Showing posts with label Commodification. Show all posts
Showing posts with label Commodification. Show all posts

Tuesday, 6 March 2012

Living In One Dimension

Ticky-Tacky Existence: Malvina Reynolds' wickedly subversive 1962 song Little Boxes (which later became the theme of the HBO hit series, Weeds) captures to perfection the one dimensional nature of existence in "advanced industrial society". Herbert Marcuse's One Dimensional Man (1964) further elaborated the ideology of "ticky-tackiness". Sadly, New Zealand continues to experience the social and political effects of one dimensional living.

THERE’S A CERTAIN TYPE of New Zealander, I’m sure you’ve met him – or her. Pinched, unsmiling, always angry: the sort of person who is quick to condemn (and eager to punish) an ever-expanding list of social and political “deviants”. The “normal”, “right-thinking”, “decent” sort of Kiwi who writes letters to the editor of the local newspaper.

If you visit these New Zealanders’ homes you’d find order and cleanliness. There’ll be a flat-screen TV in the living-room, but no books; evidence of money and “success” everywhere you look, but hardly a trace of life, or love, anywhere.

There must be an enormous number of these angry and loveless New Zealanders because both of our major political parties pander to them shamelessly. Our politicians’ knee-jerk recourse to increasingly punitive (but evidence-free) “solutions” and its inevitable corollary, the steady dilution of our civil rights, is directly attributable to the electoral clout of this sad, mad segment of the population.

The radical German sociologist, Herbert Marcuse, dubbed this cruelly diminished variety of human-being “one dimensional man”.

Driven from his homeland by the Nazi takeover in 1933, Marcuse came to rest in the uttermost west of the United States; Los Angeles, California. As it would do so often in the decades to come, California in the late-1930s was pre-figuring the culture of mass affluence. In LA’s sprawling suburbs Marcuse discovered human-beings defined not by what they were, or even by what they did, but by what they owned. In the mass consumer society which California anticipated, people’s sense of self was determined by the things they possessed. Happiness had ceased to be something they discovered, and was fast becoming something they acquired.

New Zealand’s post-war social development followed closely Marcuse’s one dimensional model.
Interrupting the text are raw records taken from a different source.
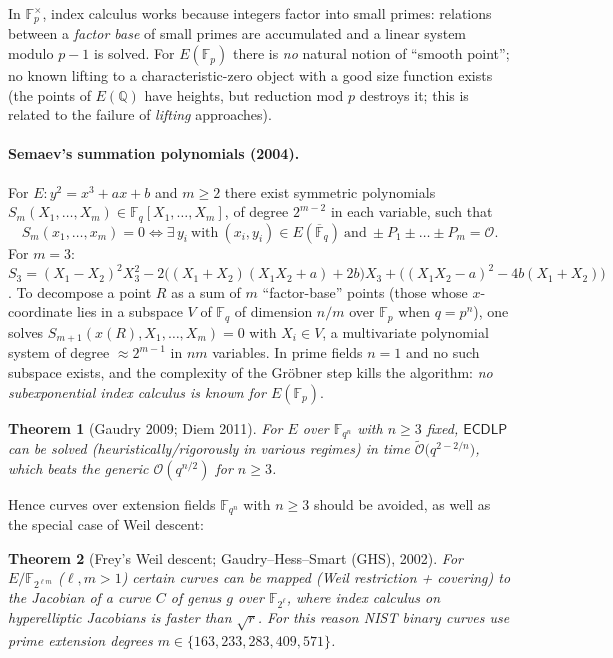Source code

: \documentclass[11pt,a4paper,oneside]{book}
\theoremstyle{plain}
\newtheorem{theorem}{Theorem}[chapter]
\theoremstyle{definition}
\theoremstyle{remark}
\newcommand{\Q}{\mathbb{Q}}
\newcommand{\F}{\mathbb{F}}
\newcommand{\Fp}{\mathbb{F}_p}
\newcommand{\Fq}{\mathbb{F}_q}
\newcommand{\Fqbar}{\overline{\mathbb{F}}_q}
\newcommand{\Oinf}{\mathcal{O}}
\newcommand{\bigO}{\mathcal{O}}
\newcommand{\softO}{\widetilde{\mathcal{O}}}
\newcommand{\ECDLP}{\mathsf{ECDLP}}
\begin{document}
In $\F_p^\times$, index calculus works because integers factor into small primes: relations between a \emph{factor base} of small primes are accumulated and a linear system modulo $p-1$ is solved. For $E(\Fp)$ there is \emph{no} natural notion of ``smooth point''; no known lifting to a characteristic-zero object with a good size function exists (the points of $E(\Q)$ have heights, but reduction mod $p$ destroys it; this is related to the failure of \emph{lifting} approaches).

\paragraph{Semaev's summation polynomials (2004).} For $E:y^2=x^3+ax+b$ and $m\ge2$ there exist symmetric polynomials $S_{m}(X_1,\dots,X_{m})\in\Fq[X_1,\dots,X_{m}]$, of degree $2^{m-2}$ in each variable, such that
\[
S_m(x_1,\dots,x_m)=0\iff\exists\,y_i\ \text{with}\ (x_i,y_i)\in E(\Fqbar)\ \text{and}\ \pm P_1\pm\dots\pm P_m=\Oinf .
\]
For $m=3$: $S_3=(X_1-X_2)^2X_3^2-2\big((X_1+X_2)(X_1X_2+a)+2b\big)X_3+\big((X_1X_2-a)^2-4b(X_1+X_2)\big)$.
To decompose a point $R$ as a sum of $m$ ``factor-base'' points (those whose $x$-coordinate lies in a subspace $V$ of $\Fq$ of dimension $n/m$ over $\F_p$ when $q=p^n$), one solves $S_{m+1}(x(R),X_1,\dots,X_m)=0$ with $X_i\in V$, a multivariate polynomial system of degree $\approx2^{m-1}$ in $nm$ variables. In prime fields $n=1$ and no such subspace exists, and the complexity of the Gröbner step kills the algorithm: \emph{no subexponential index calculus is known for $E(\Fp)$}.

\begin{theorem}[Gaudry 2009; Diem 2011]
For $E$ over $\F_{q^n}$ with $n\ge3$ fixed, $\ECDLP$ can be solved (heuristically/rigorously in various regimes) in time $\softO\big(q^{2-2/n}\big)$, which beats the generic $\bigO(q^{n/2})$ for $n\ge 3$.
\end{theorem}

Hence curves over extension fields $\F_{q^n}$ with $n\ge3$ should be avoided, as well as the special case of Weil descent:

\begin{theorem}[Frey's Weil descent; Gaudry--Hess--Smart (GHS), 2002]
For $E/\F_{2^{\ell m}}$ ($\ell,m>1$) certain curves can be mapped (Weil restriction + covering) to the Jacobian of a curve $C$ of genus $g$ over $\F_{2^\ell}$, where index calculus on hyperelliptic Jacobians is faster than $\sqrt r$. For this reason NIST binary curves use \emph{prime} extension degrees $m\in\{163,233,283,409,571\}$.
\end{theorem}
\end{document}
In Auckland, particularly, the sprawling “ticky-tacky” suburbs, snaking motorways and ubiquitous private automobile paid imitative homàge to the USA’s consumption-driven society.

The big question, which even Marcuse struggled to answer, is: what sort of human-being is likely to emerge from a consumption-driven society whose members have known nothing else?

We hear a great deal from the Right about inter-generational “welfare dependency” and how it threatens to exclude citizens from the paid workforce and the socially integrative functions it performs. We hear much less about inter-generational “consumption dependency” and its effects on individuals, families, and the planet it is devastating.

If “one dimensional man” can overcome the personal challenges of everyday life through the acquisition of things, then surely social challenges can be met in the same way? If the answer to personal unhappiness is to surround oneself with more commodities, then social ills should similarly be curable by “more”.

Pervasive “welfare dependency” can be overcome by providing more “incentives” to return to the workforce. More crime by more police, equipped with more weapons and invested with more coercive powers. And if more policing doesn’t do the trick, then more laws, more punitive sentences and more prisons must be the answer.

In a political order dominated by one dimensional men, the state increasingly assumes the role of a glorified supermarket or shopping mall. If one dimensional individuals’ hunger for authenticity can be assuaged by simple consumption, then one dimensional society should be capable of healing itself with solutions of equal simplicity. This has to be true because complexity is the one thing that one dimensional society can neither acknowledge nor tolerate.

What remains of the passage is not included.